B12 Who needs it and why

B12 is a water soluble vitamin involved in various chemical reactions. We all need to get this from our food intake as we can not make it ourselves. But it is also a vitamin that is rarely seen to be deficient in the general healthy population as it’s widely available in all animal based foods. It is recommended as a supplement to the elderly and strict vegans.


In the human body it converts another B vitamin, folate (folic acid) into the form needed to make DNA, so it's part of the formative processes in the body.  If either B12 or folic acid are low there may not be enough DNA made for the cells that make our blood cells, leading to abnormally large, oval shaped red and white blood cells, a condition known as megaloblastic anaemia.

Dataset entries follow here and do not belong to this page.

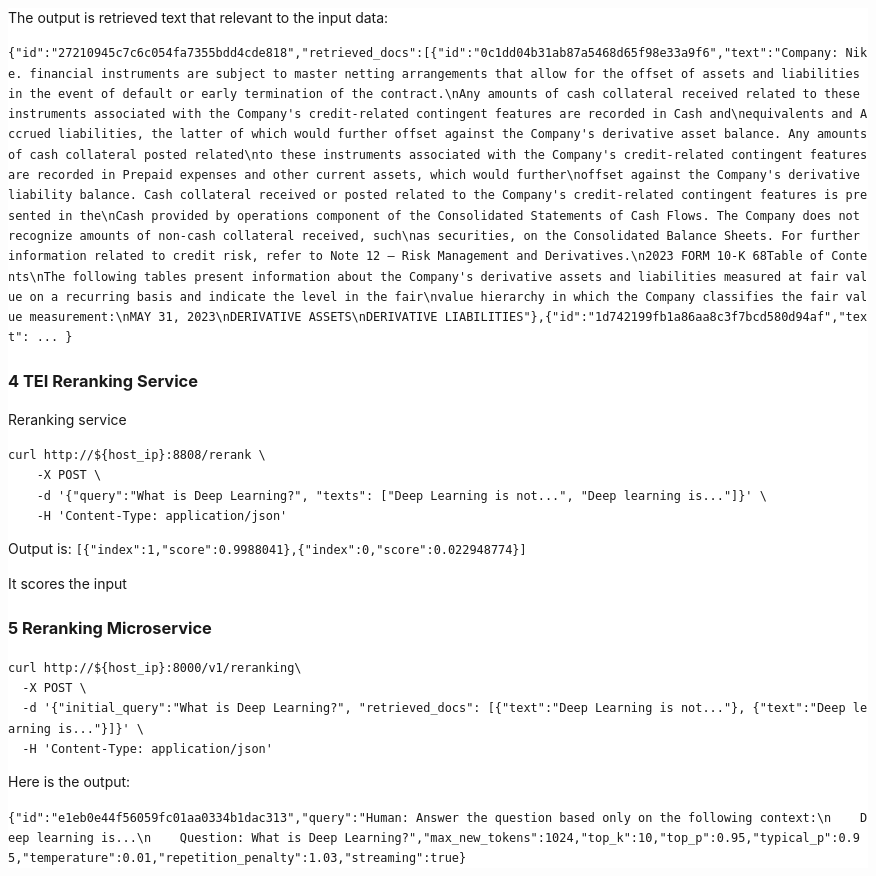 The output is retrieved text that relevant to the input data:

```
{"id":"27210945c7c6c054fa7355bdd4cde818","retrieved_docs":[{"id":"0c1dd04b31ab87a5468d65f98e33a9f6","text":"Company: Nike. financial instruments are subject to master netting arrangements that allow for the offset of assets and liabilities in the event of default or early termination of the contract.\nAny amounts of cash collateral received related to these instruments associated with the Company's credit-related contingent features are recorded in Cash and\nequivalents and Accrued liabilities, the latter of which would further offset against the Company's derivative asset balance. Any amounts of cash collateral posted related\nto these instruments associated with the Company's credit-related contingent features are recorded in Prepaid expenses and other current assets, which would further\noffset against the Company's derivative liability balance. Cash collateral received or posted related to the Company's credit-related contingent features is presented in the\nCash provided by operations component of the Consolidated Statements of Cash Flows. The Company does not recognize amounts of non-cash collateral received, such\nas securities, on the Consolidated Balance Sheets. For further information related to credit risk, refer to Note 12 — Risk Management and Derivatives.\n2023 FORM 10-K 68Table of Contents\nThe following tables present information about the Company's derivative assets and liabilities measured at fair value on a recurring basis and indicate the level in the fair\nvalue hierarchy in which the Company classifies the fair value measurement:\nMAY 31, 2023\nDERIVATIVE ASSETS\nDERIVATIVE LIABILITIES"},{"id":"1d742199fb1a86aa8c3f7bcd580d94af","text": ... }

```

### 4 TEI Reranking Service

Reranking service

```
curl http://${host_ip}:8808/rerank \
    -X POST \
    -d '{"query":"What is Deep Learning?", "texts": ["Deep Learning is not...", "Deep learning is..."]}' \
    -H 'Content-Type: application/json'
```

Output is:
`[{"index":1,"score":0.9988041},{"index":0,"score":0.022948774}]`

It scores the input

### 5 Reranking Microservice

```
curl http://${host_ip}:8000/v1/reranking\
  -X POST \
  -d '{"initial_query":"What is Deep Learning?", "retrieved_docs": [{"text":"Deep Learning is not..."}, {"text":"Deep learning is..."}]}' \
  -H 'Content-Type: application/json'
```

Here is the output:

```
{"id":"e1eb0e44f56059fc01aa0334b1dac313","query":"Human: Answer the question based only on the following context:\n    Deep learning is...\n    Question: What is Deep Learning?","max_new_tokens":1024,"top_k":10,"top_p":0.95,"typical_p":0.95,"temperature":0.01,"repetition_penalty":1.03,"streaming":true}
```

B12 is part of the many components of energy production that goes on in every cell. It is also part of the structure of nerve cells, forming the outer coating of these cells, the myelin, which can crudely be described as the plastic insulating coating around an electrical wire, required for proper nerve conduction. If there is deficiency for long periods this can lead to irreversible neurological damage.

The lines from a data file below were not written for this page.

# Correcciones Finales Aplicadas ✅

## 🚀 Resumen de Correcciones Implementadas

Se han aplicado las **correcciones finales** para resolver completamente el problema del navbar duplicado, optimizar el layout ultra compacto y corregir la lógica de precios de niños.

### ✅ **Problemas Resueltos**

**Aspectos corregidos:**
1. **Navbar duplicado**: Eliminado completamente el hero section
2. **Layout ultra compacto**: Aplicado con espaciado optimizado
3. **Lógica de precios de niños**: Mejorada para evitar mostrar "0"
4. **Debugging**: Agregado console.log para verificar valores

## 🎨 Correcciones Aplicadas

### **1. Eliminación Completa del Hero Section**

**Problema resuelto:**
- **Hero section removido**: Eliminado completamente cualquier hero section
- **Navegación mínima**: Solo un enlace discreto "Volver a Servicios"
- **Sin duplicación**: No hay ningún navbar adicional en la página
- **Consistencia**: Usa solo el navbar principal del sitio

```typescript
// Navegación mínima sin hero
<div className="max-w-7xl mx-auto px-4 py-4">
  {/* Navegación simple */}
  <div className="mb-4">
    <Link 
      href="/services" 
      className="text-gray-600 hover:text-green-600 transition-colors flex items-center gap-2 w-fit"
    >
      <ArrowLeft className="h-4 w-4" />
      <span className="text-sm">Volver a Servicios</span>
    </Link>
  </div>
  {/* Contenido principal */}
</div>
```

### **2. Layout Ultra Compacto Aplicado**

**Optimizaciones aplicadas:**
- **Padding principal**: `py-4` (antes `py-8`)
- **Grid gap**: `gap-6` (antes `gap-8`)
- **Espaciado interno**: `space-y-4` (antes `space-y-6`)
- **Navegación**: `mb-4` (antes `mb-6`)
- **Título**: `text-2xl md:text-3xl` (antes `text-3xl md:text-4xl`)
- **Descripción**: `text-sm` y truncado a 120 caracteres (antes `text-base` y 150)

Signs of low B12 include symptoms of aneamia such as tiredness, breathlessness, palpitations, pale skin and anorexia, diarrhoea, red smooth tongue, possibly with ulcers, numbness, tingling in hands and feet, unsteadiness, poor memory.


B12 is stored mainly in the liver and is broken down very slowly and used very efficiently, so that stores last a long time, many years in fact, even if intake is stopped altogether. The daily guideline amount is therefore the very tiny amount of 1.5ug/day to cover for periods of zero intake and to increase stores.


B12 is first made by bacteria, the original source. All animal products contain B12 and these are the main sources for humans. Some algae and seaweeds contain the vitamin, though the absorption of these is not as good. Green plants do not contain B12 at all, unless they are contaminated by bacteria from soil. Legumes and root vegetables such as beans, potatoes and carrots may therefore be more likely to contain some contaminated sources of B12.


Because plant foods do not contain B12, strict vegans (who avoid dairy and eggs and all animal products) may be at risk of deficiency over many years and a supplement is recommended as a precautionary measure. But despite this most vegans and vegetarians show no evidence of deficiency. Possible reasons may be because there is some B12 contamination from soil, the body is very efficient at keeping hold of it’s B12 stores and because there may be some manufacture and absorption of it by the bacteria in the small intestine, though this has not been substantiated.


Non animal food source of B12 include cereals that have been fortified with B12. One serving of these often contains the full daily guideline amount. A serving of yeast extract such as marmite contains about half of what you need a day. Other fortified foods include some products made to resemble meat made from wheat or soya beans and fortified soy milks.


Deficiency in man is most commonly not from vegan eating but from problems with absorption due to a break down of the cells lining the stomach or intestines that take part in the uptake into the body.


Folic acid can mask a deficiency in B12, since these two vitamins work together and the lack of B12 may not be noticed until more specific and advanced deficiencies in B12 are seen.  If you are in one of the groups at risk of deficiency if may be useful to take these two in combination, as part of a general multi vitamin/mineral capsule.